Sono soprattutto l'orgoglio e la voglia di rivalsa che emergono dall'intervista rilasciata da Fabio Quagliarella ai microfoni di Premium Sport. Le risposte dell'attaccante sampdoriano sono state decise e risolute, e fanno trasparire molta fiducia nella prossima stagione e nel tecnico Marco Giampaolo.
"Com’è qui? Ci sono tutti i presupposti per fare meglio dello scorso anno. La società si è mossa bene sul mercato, prendendo tanti giocatori forti. E poi abbiamo un allenatore molto in gamba come Giampaolo, che io ho anche avuto più di dieci anni fa".
Facciamo un balzo indietro: pensando ai tempi di Ascoli, il mister è diverso ora? "Un po’ è cambiato ma anche io lo sono. È passato un po’ di tempo da allora. Sapete una cosa, gli faccio sempre una battuta qui in ritiro: gli dico che il più stanco a fine allenamento è sempre lui, perché l’impegno che ci mette in ogni seduta è notevole. Ci sta insegnando tanto, ora sta a noi seguirlo e disputare un’annata importante".
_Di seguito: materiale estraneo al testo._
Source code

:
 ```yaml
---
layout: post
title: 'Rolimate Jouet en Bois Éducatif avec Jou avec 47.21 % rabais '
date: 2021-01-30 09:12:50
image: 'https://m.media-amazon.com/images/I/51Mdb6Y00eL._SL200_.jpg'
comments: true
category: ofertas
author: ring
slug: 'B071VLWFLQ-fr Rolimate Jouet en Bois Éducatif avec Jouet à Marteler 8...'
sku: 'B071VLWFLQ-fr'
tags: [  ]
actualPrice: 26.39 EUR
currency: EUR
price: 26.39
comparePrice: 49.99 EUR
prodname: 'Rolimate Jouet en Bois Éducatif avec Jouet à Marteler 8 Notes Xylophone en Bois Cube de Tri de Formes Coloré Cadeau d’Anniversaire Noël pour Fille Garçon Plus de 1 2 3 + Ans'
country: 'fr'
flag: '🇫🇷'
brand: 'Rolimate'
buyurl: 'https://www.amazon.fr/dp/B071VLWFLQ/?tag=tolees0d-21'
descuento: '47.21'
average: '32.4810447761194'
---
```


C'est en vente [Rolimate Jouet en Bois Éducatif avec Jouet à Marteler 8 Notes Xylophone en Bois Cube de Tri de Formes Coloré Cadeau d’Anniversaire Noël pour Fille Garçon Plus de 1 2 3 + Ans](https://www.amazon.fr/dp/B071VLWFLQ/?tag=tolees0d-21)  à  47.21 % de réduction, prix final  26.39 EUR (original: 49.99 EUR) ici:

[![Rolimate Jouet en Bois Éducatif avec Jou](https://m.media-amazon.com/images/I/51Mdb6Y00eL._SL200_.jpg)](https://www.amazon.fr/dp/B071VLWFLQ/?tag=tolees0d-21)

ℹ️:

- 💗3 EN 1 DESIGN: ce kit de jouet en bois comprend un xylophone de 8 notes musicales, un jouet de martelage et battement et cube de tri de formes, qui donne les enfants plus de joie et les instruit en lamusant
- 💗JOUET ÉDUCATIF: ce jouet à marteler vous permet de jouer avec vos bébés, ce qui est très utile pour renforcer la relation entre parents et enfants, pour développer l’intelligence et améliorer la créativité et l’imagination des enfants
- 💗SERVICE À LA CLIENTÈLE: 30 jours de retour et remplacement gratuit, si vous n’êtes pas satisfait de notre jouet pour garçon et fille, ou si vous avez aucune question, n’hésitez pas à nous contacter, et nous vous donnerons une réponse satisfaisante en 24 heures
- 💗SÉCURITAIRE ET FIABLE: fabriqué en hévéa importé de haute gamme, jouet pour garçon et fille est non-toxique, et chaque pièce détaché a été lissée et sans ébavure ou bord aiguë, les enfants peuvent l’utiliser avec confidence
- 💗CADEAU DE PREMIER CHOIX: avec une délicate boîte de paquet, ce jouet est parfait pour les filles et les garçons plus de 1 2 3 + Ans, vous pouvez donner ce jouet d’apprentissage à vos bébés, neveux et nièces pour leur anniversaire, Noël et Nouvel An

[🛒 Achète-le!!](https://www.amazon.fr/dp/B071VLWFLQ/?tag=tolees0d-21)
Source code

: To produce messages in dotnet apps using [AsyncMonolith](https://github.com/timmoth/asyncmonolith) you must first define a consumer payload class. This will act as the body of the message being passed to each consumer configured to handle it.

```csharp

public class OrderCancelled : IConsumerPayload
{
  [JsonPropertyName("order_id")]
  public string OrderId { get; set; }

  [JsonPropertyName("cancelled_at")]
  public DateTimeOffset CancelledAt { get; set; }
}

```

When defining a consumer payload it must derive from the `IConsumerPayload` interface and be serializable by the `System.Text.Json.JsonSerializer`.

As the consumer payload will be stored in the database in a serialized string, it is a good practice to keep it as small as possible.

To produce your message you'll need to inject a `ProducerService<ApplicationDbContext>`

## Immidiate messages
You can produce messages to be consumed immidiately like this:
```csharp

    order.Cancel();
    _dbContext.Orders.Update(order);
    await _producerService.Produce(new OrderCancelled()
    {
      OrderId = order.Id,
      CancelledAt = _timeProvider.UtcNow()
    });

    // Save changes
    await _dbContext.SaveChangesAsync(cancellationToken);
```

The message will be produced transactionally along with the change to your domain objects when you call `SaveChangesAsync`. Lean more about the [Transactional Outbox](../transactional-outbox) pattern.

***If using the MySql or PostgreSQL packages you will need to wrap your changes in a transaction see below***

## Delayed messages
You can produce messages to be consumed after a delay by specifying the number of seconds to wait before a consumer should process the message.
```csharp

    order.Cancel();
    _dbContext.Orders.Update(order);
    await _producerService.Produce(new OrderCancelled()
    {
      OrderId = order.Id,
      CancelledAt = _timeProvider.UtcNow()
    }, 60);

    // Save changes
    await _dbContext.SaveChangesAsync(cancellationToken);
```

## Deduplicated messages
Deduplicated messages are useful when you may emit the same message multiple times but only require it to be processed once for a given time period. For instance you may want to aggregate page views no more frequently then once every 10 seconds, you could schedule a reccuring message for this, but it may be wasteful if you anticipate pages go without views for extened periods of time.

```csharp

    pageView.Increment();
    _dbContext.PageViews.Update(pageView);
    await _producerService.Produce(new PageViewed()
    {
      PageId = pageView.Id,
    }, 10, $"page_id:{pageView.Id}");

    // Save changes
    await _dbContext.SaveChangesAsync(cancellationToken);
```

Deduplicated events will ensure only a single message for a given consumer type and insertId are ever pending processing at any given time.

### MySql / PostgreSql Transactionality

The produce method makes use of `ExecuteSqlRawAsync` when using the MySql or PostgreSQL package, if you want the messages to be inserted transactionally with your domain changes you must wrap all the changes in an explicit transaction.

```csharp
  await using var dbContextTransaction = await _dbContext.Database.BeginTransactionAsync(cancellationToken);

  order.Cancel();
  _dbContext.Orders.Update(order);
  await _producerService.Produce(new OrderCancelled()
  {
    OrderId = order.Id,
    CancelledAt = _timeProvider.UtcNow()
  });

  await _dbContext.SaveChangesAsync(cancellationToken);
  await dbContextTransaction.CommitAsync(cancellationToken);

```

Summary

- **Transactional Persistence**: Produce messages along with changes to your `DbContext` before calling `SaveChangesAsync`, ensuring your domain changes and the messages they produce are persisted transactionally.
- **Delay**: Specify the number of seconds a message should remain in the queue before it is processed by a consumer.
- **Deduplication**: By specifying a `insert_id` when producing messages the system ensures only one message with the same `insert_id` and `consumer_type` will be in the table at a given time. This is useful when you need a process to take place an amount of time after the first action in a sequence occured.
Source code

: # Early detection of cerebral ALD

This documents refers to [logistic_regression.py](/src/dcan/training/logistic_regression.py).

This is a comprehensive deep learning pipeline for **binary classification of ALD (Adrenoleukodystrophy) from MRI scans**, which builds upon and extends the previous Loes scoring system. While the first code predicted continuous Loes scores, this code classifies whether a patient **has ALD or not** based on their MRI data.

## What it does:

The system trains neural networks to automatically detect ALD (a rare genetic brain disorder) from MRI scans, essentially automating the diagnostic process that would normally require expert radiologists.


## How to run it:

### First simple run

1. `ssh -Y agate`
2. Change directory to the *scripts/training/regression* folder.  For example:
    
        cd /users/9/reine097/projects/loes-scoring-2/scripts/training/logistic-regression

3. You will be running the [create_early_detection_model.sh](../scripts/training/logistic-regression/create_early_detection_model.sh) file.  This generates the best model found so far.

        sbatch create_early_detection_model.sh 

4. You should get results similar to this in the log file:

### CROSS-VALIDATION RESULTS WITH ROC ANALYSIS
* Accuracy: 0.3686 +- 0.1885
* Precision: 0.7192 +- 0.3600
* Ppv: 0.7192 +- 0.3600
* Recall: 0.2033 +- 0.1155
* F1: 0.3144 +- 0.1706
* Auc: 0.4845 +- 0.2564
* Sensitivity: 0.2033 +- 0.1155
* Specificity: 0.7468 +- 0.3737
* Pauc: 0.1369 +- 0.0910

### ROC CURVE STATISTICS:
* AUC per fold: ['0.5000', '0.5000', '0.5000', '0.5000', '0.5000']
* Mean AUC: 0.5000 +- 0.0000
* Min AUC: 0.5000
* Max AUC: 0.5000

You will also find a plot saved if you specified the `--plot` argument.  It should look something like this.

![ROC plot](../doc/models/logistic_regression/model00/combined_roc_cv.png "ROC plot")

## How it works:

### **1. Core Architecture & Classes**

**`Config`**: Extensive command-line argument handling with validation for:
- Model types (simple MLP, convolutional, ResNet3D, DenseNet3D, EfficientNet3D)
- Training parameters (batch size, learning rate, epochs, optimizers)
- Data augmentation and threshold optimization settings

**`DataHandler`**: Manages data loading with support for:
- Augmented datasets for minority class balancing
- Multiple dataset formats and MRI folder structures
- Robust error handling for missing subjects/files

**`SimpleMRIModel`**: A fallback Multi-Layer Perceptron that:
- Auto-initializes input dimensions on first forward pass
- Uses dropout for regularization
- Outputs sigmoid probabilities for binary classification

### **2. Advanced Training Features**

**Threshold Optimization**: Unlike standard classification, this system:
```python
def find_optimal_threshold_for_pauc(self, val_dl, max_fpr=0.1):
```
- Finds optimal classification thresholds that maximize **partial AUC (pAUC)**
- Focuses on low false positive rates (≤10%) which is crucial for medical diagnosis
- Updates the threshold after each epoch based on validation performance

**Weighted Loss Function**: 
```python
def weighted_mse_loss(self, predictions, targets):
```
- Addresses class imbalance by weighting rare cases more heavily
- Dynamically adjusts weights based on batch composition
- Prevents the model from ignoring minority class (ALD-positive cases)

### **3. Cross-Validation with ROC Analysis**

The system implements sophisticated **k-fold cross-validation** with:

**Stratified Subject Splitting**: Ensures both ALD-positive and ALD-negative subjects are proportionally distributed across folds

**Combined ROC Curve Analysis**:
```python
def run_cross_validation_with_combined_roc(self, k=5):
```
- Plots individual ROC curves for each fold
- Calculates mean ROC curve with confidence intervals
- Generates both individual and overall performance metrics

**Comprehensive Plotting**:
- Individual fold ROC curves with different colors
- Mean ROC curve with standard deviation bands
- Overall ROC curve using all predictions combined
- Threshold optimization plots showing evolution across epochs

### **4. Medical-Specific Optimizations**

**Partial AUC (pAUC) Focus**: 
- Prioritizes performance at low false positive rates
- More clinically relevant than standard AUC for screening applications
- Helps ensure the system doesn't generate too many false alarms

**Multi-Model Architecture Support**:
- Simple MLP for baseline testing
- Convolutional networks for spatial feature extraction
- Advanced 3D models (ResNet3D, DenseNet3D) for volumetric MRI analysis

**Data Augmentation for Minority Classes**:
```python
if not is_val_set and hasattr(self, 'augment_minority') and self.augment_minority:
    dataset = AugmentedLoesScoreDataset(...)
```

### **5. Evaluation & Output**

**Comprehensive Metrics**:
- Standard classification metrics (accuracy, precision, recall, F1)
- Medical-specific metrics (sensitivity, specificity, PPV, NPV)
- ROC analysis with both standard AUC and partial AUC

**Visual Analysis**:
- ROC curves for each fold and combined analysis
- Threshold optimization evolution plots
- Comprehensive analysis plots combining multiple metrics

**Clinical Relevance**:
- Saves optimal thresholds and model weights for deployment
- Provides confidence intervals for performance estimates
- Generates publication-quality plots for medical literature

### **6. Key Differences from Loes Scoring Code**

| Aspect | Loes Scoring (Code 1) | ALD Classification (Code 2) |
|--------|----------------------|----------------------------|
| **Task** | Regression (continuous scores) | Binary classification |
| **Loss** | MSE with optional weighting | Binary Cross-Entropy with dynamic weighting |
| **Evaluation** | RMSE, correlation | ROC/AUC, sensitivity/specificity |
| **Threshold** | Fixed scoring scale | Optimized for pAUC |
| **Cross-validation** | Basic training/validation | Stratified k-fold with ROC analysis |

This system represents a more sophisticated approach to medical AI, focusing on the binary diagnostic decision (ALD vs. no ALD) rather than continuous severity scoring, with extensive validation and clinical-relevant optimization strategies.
Dagli esordi quello che non è mutato del Giampaolo pensiero è la voglia di fare un gioco propositivo e corale. "Il calcio è totale ormai non ci sono più gli attaccanti che aspettano la palla. Bisogna essere partecipi in tutto e per tutto, in questo modo si trae beneficio dalla manovra. Concorrenza in avanti? C’è un bel mix, calciatori di esperienza e pure giovani. I nuovi arrivi sono bravi, poi ci sono Muriel e Cassano, che è un valore aggiunto. Antonio ti mette sempre in condizione di fare gol, perché è straordinario. In più quest’anno è in ottima forma".
Tanti bei propositi per smacchiare dalla memoria quello che è capitato nella scorsa Serie A. "Il campionato dello scorso anno ci serve di esperienza. Non vanno più commessi certi errori, inoltre serve la giusta cattiveria e la necessaria consapevolezza del fatto che siamo un’ottima squadra. Non si può lottare fino alla fine per salvarsi con tutta la qualità che abbiamo. Il mio obiettivo? Il solito, quello di far tanti gol, sperando che siano il più decisivi possibili".